Dans mes souvenirs d'enfance les plus lointains, j’ai toujours rêvé d’avoir un appareil photo entre les mains. Le premier me fut offert par mon grand-père maternel. J'avais 12 ou 13 ans. C'était un appareil de premier prix, tout simple et muni de "flash-cubes" qu’il fallait jeter après usage.

Certes, mon budget était serré, mais la photo était ma passion... Et elle l'est toujours.

L’arrivée du numérique m’a permis de donner libre cours à cet élan que je devais retenir au temps de l’argentique.

Je ne sors jamais sans mon appareil photo.

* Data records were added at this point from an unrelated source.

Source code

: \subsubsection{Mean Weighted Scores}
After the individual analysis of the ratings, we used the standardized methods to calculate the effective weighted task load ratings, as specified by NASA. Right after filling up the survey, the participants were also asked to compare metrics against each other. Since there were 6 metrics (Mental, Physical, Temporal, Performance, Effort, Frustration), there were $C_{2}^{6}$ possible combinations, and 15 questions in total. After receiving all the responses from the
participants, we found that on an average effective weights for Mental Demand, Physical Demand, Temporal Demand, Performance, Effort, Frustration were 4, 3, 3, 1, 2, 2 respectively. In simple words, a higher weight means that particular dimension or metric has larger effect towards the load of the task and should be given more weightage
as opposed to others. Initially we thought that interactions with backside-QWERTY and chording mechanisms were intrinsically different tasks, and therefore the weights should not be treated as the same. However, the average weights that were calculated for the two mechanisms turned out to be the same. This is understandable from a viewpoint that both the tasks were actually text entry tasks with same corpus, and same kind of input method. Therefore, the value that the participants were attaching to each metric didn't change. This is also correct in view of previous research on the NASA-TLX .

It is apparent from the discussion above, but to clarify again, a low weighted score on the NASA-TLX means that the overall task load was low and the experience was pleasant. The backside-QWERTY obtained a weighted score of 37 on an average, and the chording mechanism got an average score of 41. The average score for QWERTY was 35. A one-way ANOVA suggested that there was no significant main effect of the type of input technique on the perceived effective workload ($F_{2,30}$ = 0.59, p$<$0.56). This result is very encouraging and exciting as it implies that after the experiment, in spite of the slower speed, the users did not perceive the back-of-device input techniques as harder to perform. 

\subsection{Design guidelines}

Sans lui, je me sens presque nue, comme si une partie de mon être me faisait défaut.

La couleur comme la lumière me sont nécessaires.

En effet, le travail que j’exerce me confronte fréquemment à des situations difficiles, douloureuses, pénibles… Alors, me ressourcer dans la nature m’apaise et me renouvelle.

Lumière et couleurs me sont vitales. Elles m’évadent de la grisaille, m’enchantent, m’enivrent...

La lumière, c’est la vie. Les couleurs, c'est la joie.

J'aime le soleil, car il offre l’ombre, cette autre dimension, ce petit supplément d’âme qui fait aussi vivre l’image.

Dans mon travail d’assistante sociale scolaire, je décore mon bureau avec certaines de mes photos. Des enseignants viennent parfois m'emprunter l'une d'entre elles pour en faire des modèles d'aquarelles.

A plusieurs reprises, j'ai remporté des prix lors de concours photos. On me demande aussi de faire des expositions, mais ne dispose pas des moyens nécessaires pour les réaliser concrètement.

Progressivement, mon matériel photographique a évolué. J'ai longtemps utilisé le Canon Powershot A 95, puis S 210 IS…. Depuis environ un an, j’ai la grande joie d’utilser un Canon EOS 50 D, mon premier réflex…. Après quelques tâtonnements, j’ai commencé à l’apprivoiser. Je n’ai aucune connaissance technique en photographie et c’est mon âme qui parle à travers mon objectif.

J’ai le sentiment d’avoir l’impérieuse nécessité de « fixer » des moments qui ne seront jamais plus, saisir des petits instants de vie fragiles et émouvants, m’attacher aux choses simples qui donnent du sens à la vie.